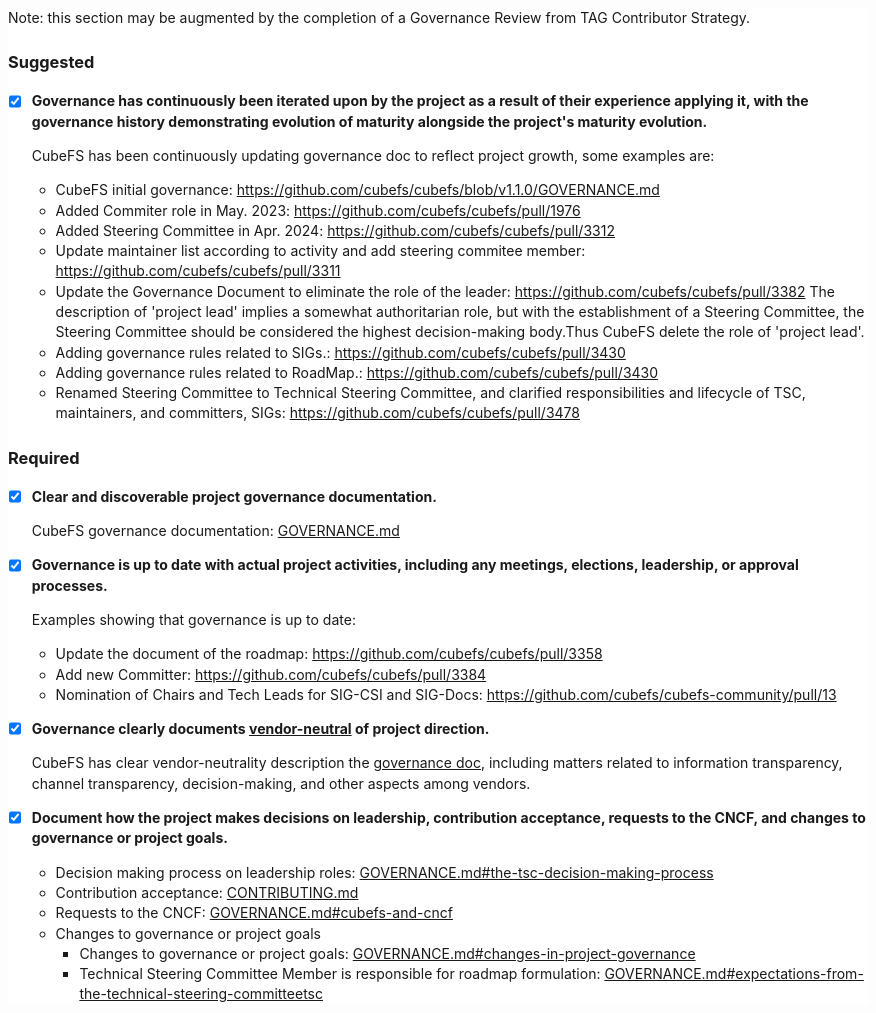 Note: this section may be augmented by the completion of a Governance Review from TAG Contributor Strategy.

### Suggested

- [x] **Governance has continuously been iterated upon by the project as a result of their experience applying it, with the governance history demonstrating evolution of maturity alongside the project's maturity evolution.**

  CubeFS has been continuously updating governance doc to reflect project growth, some examples are:
  - CubeFS initial governance: <https://github.com/cubefs/cubefs/blob/v1.1.0/GOVERNANCE.md>
  - Added Commiter role in May. 2023: <https://github.com/cubefs/cubefs/pull/1976>
  - Added Steering Committee in Apr. 2024: <https://github.com/cubefs/cubefs/pull/3312>
  - Update maintainer list according to activity and add steering commitee member: <https://github.com/cubefs/cubefs/pull/3311>
  - Update the Governance Document to eliminate the role of the leader: <https://github.com/cubefs/cubefs/pull/3382>
    The description of 'project lead' implies a somewhat authoritarian role, but with the establishment of a Steering Committee, the Steering Committee should be considered the highest decision-making body.Thus CubeFS delete the role of 'project lead'.
  - Adding governance rules related to SIGs.: <https://github.com/cubefs/cubefs/pull/3430>
  - Adding governance rules related to RoadMap.: <https://github.com/cubefs/cubefs/pull/3430>
  - Renamed Steering Committee to Technical Steering Committee, and clarified responsibilities and lifecycle of TSC, maintainers, and committers, SIGs: <https://github.com/cubefs/cubefs/pull/3478>

### Required

- [x] **Clear and discoverable project governance documentation.**

  CubeFS governance documentation: [GOVERNANCE.md](https://github.com/cubefs/cubefs/blob/206d5ddadf1f99abde6401b7aa18b57fc46e6bed/GOVERNANCE.md)

- [x] **Governance is up to date with actual project activities, including any meetings, elections, leadership, or approval processes.**


  Examples showing that governance is up to date:
  - Update the document of the roadmap: <https://github.com/cubefs/cubefs/pull/3358>
  - Add new Committer: <https://github.com/cubefs/cubefs/pull/3384>
  - Nomination of Chairs and Tech Leads for SIG-CSI and SIG-Docs: <https://github.com/cubefs/cubefs-community/pull/13>

- [x] **Governance clearly documents [vendor-neutral](https://contribute.cncf.io/maintainers/community/vendor-neutrality/) of project direction.**

  CubeFS has clear vendor-neutrality description the [governance doc](https://github.com/cubefs/cubefs/blob/206d5ddadf1f99abde6401b7aa18b57fc46e6bed/GOVERNANCE.md), including matters related to information transparency, channel transparency, decision-making, and other aspects among vendors.

- [x] **Document how the project makes decisions on leadership, contribution acceptance, requests to the CNCF, and changes to governance or project goals.**

  - Decision making process on leadership roles: [GOVERNANCE.md#the-tsc-decision-making-process](https://github.com/cubefs/cubefs/blob/206d5ddadf1f99abde6401b7aa18b57fc46e6bed/GOVERNANCE.md#the-tsc-decision-making-process)
  - Contribution acceptance: [CONTRIBUTING.md](https://github.com/cubefs/cubefs/blob/206d5ddadf1f99abde6401b7aa18b57fc46e6bed/CONTRIBUTING.md)
  - Requests to the CNCF: [GOVERNANCE.md#cubefs-and-cncf](https://github.com/cubefs/cubefs/blob/206d5ddadf1f99abde6401b7aa18b57fc46e6bed/GOVERNANCE.md#cubefs-and-cncf)
  - Changes to governance or project goals
    - Changes to governance or project goals: [GOVERNANCE.md#changes-in-project-governance](https://github.com/cubefs/cubefs/blob/206d5ddadf1f99abde6401b7aa18b57fc46e6bed/GOVERNANCE.md#changes-in-project-governance)
    - Technical Steering Committee Member is responsible for roadmap formulation: [GOVERNANCE.md#expectations-from-the-technical-steering-committeetsc](https://github.com/cubefs/cubefs/blob/206d5ddadf1f99abde6401b7aa18b57fc46e6bed/GOVERNANCE.md#expectations-from-the-technical-steering-committeetsc)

**The problem**.
The entries above are to be copied exactly, with every picture left out.

**Solved problem**.
 Note: this section may be augmented by the completion of a Governance Review from TAG Contributor Strategy.

### Suggested

- [x] **Governance has continuously been iterated upon by the project as a result of their experience applying it, with the governance history demonstrating evolution of maturity alongside the project's maturity evolution.**

  CubeFS has been continuously updating governance doc to reflect project growth, some examples are:
  - CubeFS initial governance: <https://github.com/cubefs/cubefs/blob/v1.1.0/GOVERNANCE.md>
  - Added Commiter role in May. 2023: <https://github.com/cubefs/cubefs/pull/1976>
  - Added Steering Committee in Apr. 2024: <https://github.com/cubefs/cubefs/pull/3312>
  - Update maintainer list according to activity and add steering commitee member: <https://github.com/cubefs/cubefs/pull/3311>
  - Update the Governance Document to eliminate the role of the leader: <https://github.com/cubefs/cubefs/pull/3382>
    The description of 'project lead' implies a somewhat authoritarian role, but with the establishment of a Steering Committee, the Steering Committee should be considered the highest decision-making body.Thus CubeFS delete the role of 'project lead'.
  - Adding governance rules related to SIGs.: <https://github.com/cubefs/cubefs/pull/3430>
  - Adding governance rules related to RoadMap.: <https://github.com/cubefs/cubefs/pull/3430>
  - Renamed Steering Committee to Technical Steering Committee, and clarified responsibilities and lifecycle of TSC, maintainers, and committers, SIGs: <https://github.com/cubefs/cubefs/pull/3478>

### Required

- [x] **Clear and discoverable project governance documentation.**

  CubeFS governance documentation: [GOVERNANCE.md](https://github.com/cubefs/cubefs/blob/206d5ddadf1f99abde6401b7aa18b57fc46e6bed/GOVERNANCE.md)

- [x] **Governance is up to date with actual project activities, including any meetings, elections, leadership, or approval processes.**


  Examples showing that governance is up to date:
  - Update the document of the roadmap: <https://github.com/cubefs/cubefs/pull/3358>
  - Add new Committer: <https://github.com/cubefs/cubefs/pull/3384>
  - Nomination of Chairs and Tech Leads for SIG-CSI and SIG-Docs: <https://github.com/cubefs/cubefs-community/pull/13>

- [x] **Governance clearly documents [vendor-neutral](https://contribute.cncf.io/maintainers/community/vendor-neutrality/) of project direction.**

  CubeFS has clear vendor-neutrality description the [governance doc](https://github.com/cubefs/cubefs/blob/206d5ddadf1f99abde6401b7aa18b57fc46e6bed/GOVERNANCE.md), including matters related to information transparency, channel transparency, decision-making, and other aspects among vendors.

- [x] **Document how the project makes decisions on leadership, contribution acceptance, requests to the CNCF, and changes to governance or project goals.**

  - Decision making process on leadership roles: [GOVERNANCE.md#the-tsc-decision-making-process](https://github.com/cubefs/cubefs/blob/206d5ddadf1f99abde6401b7aa18b57fc46e6bed/GOVERNANCE.md#the-tsc-decision-making-process)
  - Contribution acceptance: [CONTRIBUTING.md](https://github.com/cubefs/cubefs/blob/206d5ddadf1f99abde6401b7aa18b57fc46e6bed/CONTRIBUTING.md)
  - Requests to the CNCF: [GOVERNANCE.md#cubefs-and-cncf](https://github.com/cubefs/cubefs/blob/206d5ddadf1f99abde6401b7aa18b57fc46e6bed/GOVERNANCE.md#cubefs-and-cncf)
  - Changes to governance or project goals
    - Changes to governance or project goals: [GOVERNANCE.md#changes-in-project-governance](https://github.com/cubefs/cubefs/blob/206d5ddadf1f99abde6401b7aa18b57fc46e6bed/GOVERNANCE.md#changes-in-project-governance)
    - Technical Steering Committee Member is responsible for roadmap formulation: [GOVERNANCE.md#expectations-from-the-technical-steering-committeetsc](https://github.com/cubefs/cubefs/blob/206d5ddadf1f99abde6401b7aa18b57fc46e6bed/GOVERNANCE.md#expectations-from-the-technical-steering-committeetsc)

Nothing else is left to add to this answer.